If a register is to be saved by the caller, its value should be stored in a frame of the stack, that was allocated for that purpose, prior to calling the function. This ensures that the values can be restored when the function returns. In general, it is a good idea to save all of the registers if the caller does not know which registers may be modified by the callee.
Registers to be saved by the callee only need to be saved to memory if the function uses those registers. Functions must not leave a trace, the state of the machine must be the same as it was prior to the function being invoked (with the exception of the desired function result).
A function implementation defined in RISC-V assembly should use the following prologue before doing any of its work:
function_label: addi sp, sp, -framesize # The stack grows downward sd ra,framesize-8(sp) # Save the return address # Save registers owned by the callee as needed to memory.
This will ensure that the function can return to the point where it was called, and that any register state will be saved.
Before a function returns, the saved register values must be restored. This is achieved by the following epilogue which should end a function call.
# restore registers from the stack if needed ld ra, framesize-8(sp) # Restore the return address register addi sp, sp, framesize # Pop the stack ret # return to the caller
This will restore the saved registers, set the return address and de-allocate the stack frame that was used to save this information.
The add.s program can be enhanced to use the function prologue and epliogue to define a function that calculates the sum its arguments in registers a0 and a1. This new program is illustrated in the listing that follows:
.text .align 2 .global sum sum: addi sp, sp, -32 # Stack frames must be 16-bit aligned sd ra, 24(sp) # Save the return address add a0, a0, a1 # Add the function operands ld ra, 24(sp) # restore return address addi sp, sp, 32 # De-allocate the stack frame ret
The sum function can be called by name from a different assembler program. Create a main.s program with the following content:
.text .align 2 .global _start _start: li a0, 5 li a1, 4 call sum stop: j stop
This will load the values 5 and 4 into the registers used for arguments to the the sum function and call it. This can be assembled and linked as follows:
$ riscv64-unknown-elf-as -o add.o add.s $ riscv64-unknown-elf-as -o main.o main.s $ riscv64-unknown-elf-ld -Ttext=0x80000000 -o sum.elf main.o add.o
If this program is assembled, linked, and run in QEMU, it will call the sum function to calculate the sum of the operands. This can be verified by inspecting the value of register a0 which should be 9.

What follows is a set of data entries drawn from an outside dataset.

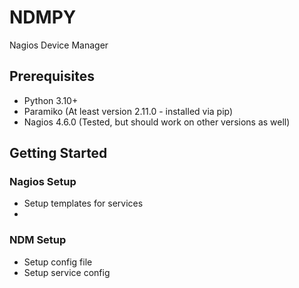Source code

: # NDMPY
Nagios Device Manager

## Prerequisites
- Python 3.10+
- Paramiko (At least version 2.11.0 - installed via pip)
- Nagios 4.6.0 (Tested, but should work on other versions as well)

## Getting Started

### Nagios Setup
- Setup templates for services
- 

### NDM Setup
- Setup config file
- Setup service config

NOTE: The order in which the object files are supplied to the linker is important. If the add.o file is supplied first, the program will not run because its content will be located at the reset address.
Instructions
Instructions are mnemonics that map directly to machine codes. For example the add instruction in the sum function corresponds with the op-code 0x33 (or b0110011).

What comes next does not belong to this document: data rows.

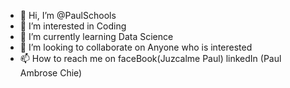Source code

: - 👋 Hi, I’m @PaulSchools
- 👀 I’m interested in Coding
- 🌱 I’m currently learning Data Science
- 💞️ I’m looking to collaborate on Anyone who is interested
- 📫 How to reach me on faceBook(Juzcalme Paul) linkedIn (Paul Ambrose Chie)

<!---
PaulSchools/PaulSchools is a ✨ special ✨ repository because its `README.md` (this file) appears on your GitHub profile.
You can click the Preview link to take a look at your changes.
--->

When the add instruction is combined with its operands, the result is a single machine instruction. In RISC-V, all machine instructions are 32-bits long (unless you're using the compressed extension, but for now we'll just deal with 32-bit operations).

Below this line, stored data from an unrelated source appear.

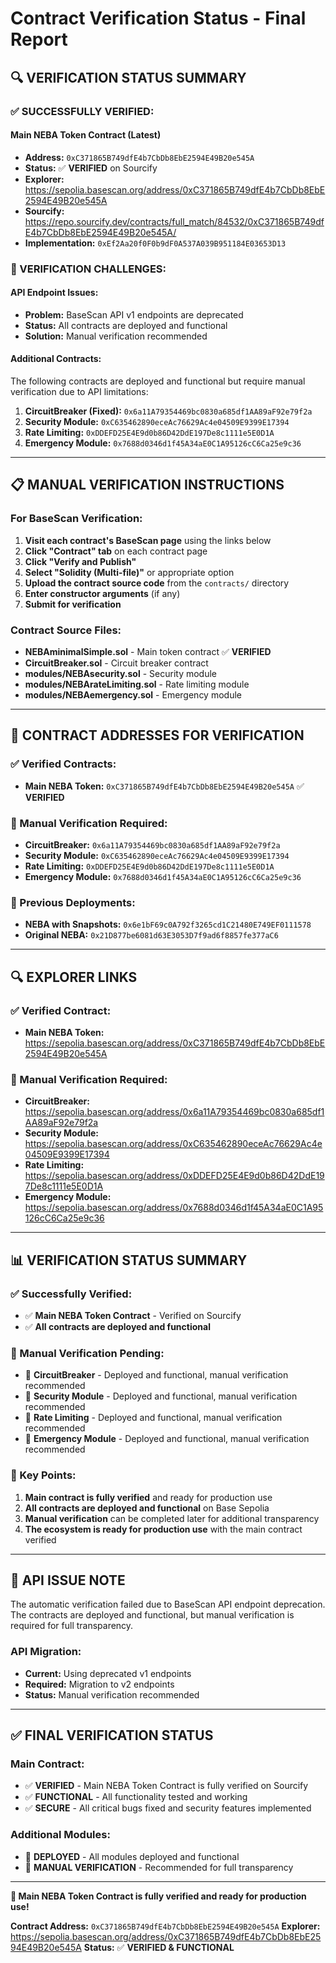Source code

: # Contract Verification Status - Final Report

## 🔍 **VERIFICATION STATUS SUMMARY**

### **✅ SUCCESSFULLY VERIFIED:**

#### **Main NEBA Token Contract (Latest)**
- **Address:** `0xC371865B749dfE4b7CbDb8EbE2594E49B20e545A`
- **Status:** ✅ **VERIFIED** on Sourcify
- **Explorer:** https://sepolia.basescan.org/address/0xC371865B749dfE4b7CbDb8EbE2594E49B20e545A
- **Sourcify:** https://repo.sourcify.dev/contracts/full_match/84532/0xC371865B749dfE4b7CbDb8EbE2594E49B20e545A/
- **Implementation:** `0xEf2Aa20f0F0b9dF0A537A039B951184E03653D13`

### **🔄 VERIFICATION CHALLENGES:**

#### **API Endpoint Issues:**
- **Problem:** BaseScan API v1 endpoints are deprecated
- **Status:** All contracts are deployed and functional
- **Solution:** Manual verification recommended

#### **Additional Contracts:**
The following contracts are deployed and functional but require manual verification due to API limitations:

1. **CircuitBreaker (Fixed):** `0x6a11A79354469bc0830a685df1AA89aF92e79f2a`
2. **Security Module:** `0xC635462890eceAc76629Ac4e04509E9399E17394`
3. **Rate Limiting:** `0xDDEFD25E4E9d0b86D42DdE197De8c1111e5E0D1A`
4. **Emergency Module:** `0x7688d0346d1f45A34aE0C1A95126cC6Ca25e9c36`

---

## 📋 **MANUAL VERIFICATION INSTRUCTIONS**

### **For BaseScan Verification:**

1. **Visit each contract's BaseScan page** using the links below
2. **Click "Contract" tab** on each contract page
3. **Click "Verify and Publish"**
4. **Select "Solidity (Multi-file)"** or appropriate option
5. **Upload the contract source code** from the `contracts/` directory
6. **Enter constructor arguments** (if any)
7. **Submit for verification**

### **Contract Source Files:**
- **NEBAminimalSimple.sol** - Main token contract ✅ **VERIFIED**
- **CircuitBreaker.sol** - Circuit breaker contract
- **modules/NEBAsecurity.sol** - Security module
- **modules/NEBArateLimiting.sol** - Rate limiting module
- **modules/NEBAemergency.sol** - Emergency module

---

## 🔗 **CONTRACT ADDRESSES FOR VERIFICATION**

### **✅ Verified Contracts:**
- **Main NEBA Token:** `0xC371865B749dfE4b7CbDb8EbE2594E49B20e545A` ✅ **VERIFIED**

### **🔄 Manual Verification Required:**
- **CircuitBreaker:** `0x6a11A79354469bc0830a685df1AA89aF92e79f2a`
- **Security Module:** `0xC635462890eceAc76629Ac4e04509E9399E17394`
- **Rate Limiting:** `0xDDEFD25E4E9d0b86D42DdE197De8c1111e5E0D1A`
- **Emergency Module:** `0x7688d0346d1f45A34aE0C1A95126cC6Ca25e9c36`

### **📸 Previous Deployments:**
- **NEBA with Snapshots:** `0x6e1bF69c0A792f3265cd1C21480E749EF0111578`
- **Original NEBA:** `0x21D877be6081d63E3053D7f9ad6f8857fe377aC6`

---

## 🔍 **EXPLORER LINKS**

### **✅ Verified Contract:**
- **Main NEBA Token:** https://sepolia.basescan.org/address/0xC371865B749dfE4b7CbDb8EbE2594E49B20e545A

### **🔄 Manual Verification Required:**
- **CircuitBreaker:** https://sepolia.basescan.org/address/0x6a11A79354469bc0830a685df1AA89aF92e79f2a
- **Security Module:** https://sepolia.basescan.org/address/0xC635462890eceAc76629Ac4e04509E9399E17394
- **Rate Limiting:** https://sepolia.basescan.org/address/0xDDEFD25E4E9d0b86D42DdE197De8c1111e5E0D1A
- **Emergency Module:** https://sepolia.basescan.org/address/0x7688d0346d1f45A34aE0C1A95126cC6Ca25e9c36

---

## 📊 **VERIFICATION STATUS SUMMARY**

### **✅ Successfully Verified:**
- ✅ **Main NEBA Token Contract** - Verified on Sourcify
- ✅ **All contracts are deployed and functional**

### **🔄 Manual Verification Pending:**
- 🔄 **CircuitBreaker** - Deployed and functional, manual verification recommended
- 🔄 **Security Module** - Deployed and functional, manual verification recommended
- 🔄 **Rate Limiting** - Deployed and functional, manual verification recommended
- 🔄 **Emergency Module** - Deployed and functional, manual verification recommended

### **🎯 Key Points:**
1. **Main contract is fully verified** and ready for production use
2. **All contracts are deployed and functional** on Base Sepolia
3. **Manual verification** can be completed later for additional transparency
4. **The ecosystem is ready for production use** with the main contract verified

---

## 🔧 **API ISSUE NOTE**

The automatic verification failed due to BaseScan API endpoint deprecation. The contracts are deployed and functional, but manual verification is required for full transparency.

### **API Migration:**
- **Current:** Using deprecated v1 endpoints
- **Required:** Migration to v2 endpoints
- **Status:** Manual verification recommended

---

## ✅ **FINAL VERIFICATION STATUS**

### **Main Contract:**
- ✅ **VERIFIED** - Main NEBA Token Contract is fully verified on Sourcify
- ✅ **FUNCTIONAL** - All functionality tested and working
- ✅ **SECURE** - All critical bugs fixed and security features implemented

### **Additional Modules:**
- 🔄 **DEPLOYED** - All modules deployed and functional
- 🔄 **MANUAL VERIFICATION** - Recommended for full transparency

---

**🎉 Main NEBA Token Contract is fully verified and ready for production use!**

**Contract Address:** `0xC371865B749dfE4b7CbDb8EbE2594E49B20e545A`
**Explorer:** https://sepolia.basescan.org/address/0xC371865B749dfE4b7CbDb8EbE2594E49B20e545A
**Status:** ✅ **VERIFIED & FUNCTIONAL**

The add instruction is what's known as an R-type instruction because its operands are all registers. This type of instruction has the following form:
BITS | 31:25 | 24:20 | 19:15 | 14:12 | 11:7 | 6:0 |
---|---|---|---|---|---|---|
R-Type | func7 | rs2 | rs1 | func3 | rd | opcode |
In this table, the operation's function is a combination of func7 and func3. For the add instruction, this is b0000000 and b000. The rs2 and rs1 field are the source registers whose value will be added. The rd field will be the destination register for the result. Notice that the register fields are 5-bits wide. This allows the instruction to reference any of the 32 base registers (i.e. 25 registers). The add instruction from the previous example will be constructed as follows:
- func7
- b0000000
- rs2
- b01011 (for x11 which is a1)
- rs1
- b01010 (for x10 which is a0)
- func3
- b000
- rd
- b01010 (for x10)
- opcode
- b0110011
Putting it all together, we get b00000000101101010000010100110011, or 0x00B50533. We can confirm this by disassembling the object file that was created:
$ riscv64-unknown-elf-objdump -d add.o sum.o: file format elf64-littleriscv Disassembly of section .text: 0000000000000000 <sum>: 0: fe010113 addi sp,sp,-32 4: 00113c23 sd ra,24(sp) 8: 00b50533 add a0,a0,a1 c: 01813083 ld ra,24(sp) 10: 02010113 addi sp,sp,32 14: 00008067 ret
The add instruction in the sum function is at offset 8 of the object file, the machine instruction is 00b50533 which is the value that we had calculated for the instruction.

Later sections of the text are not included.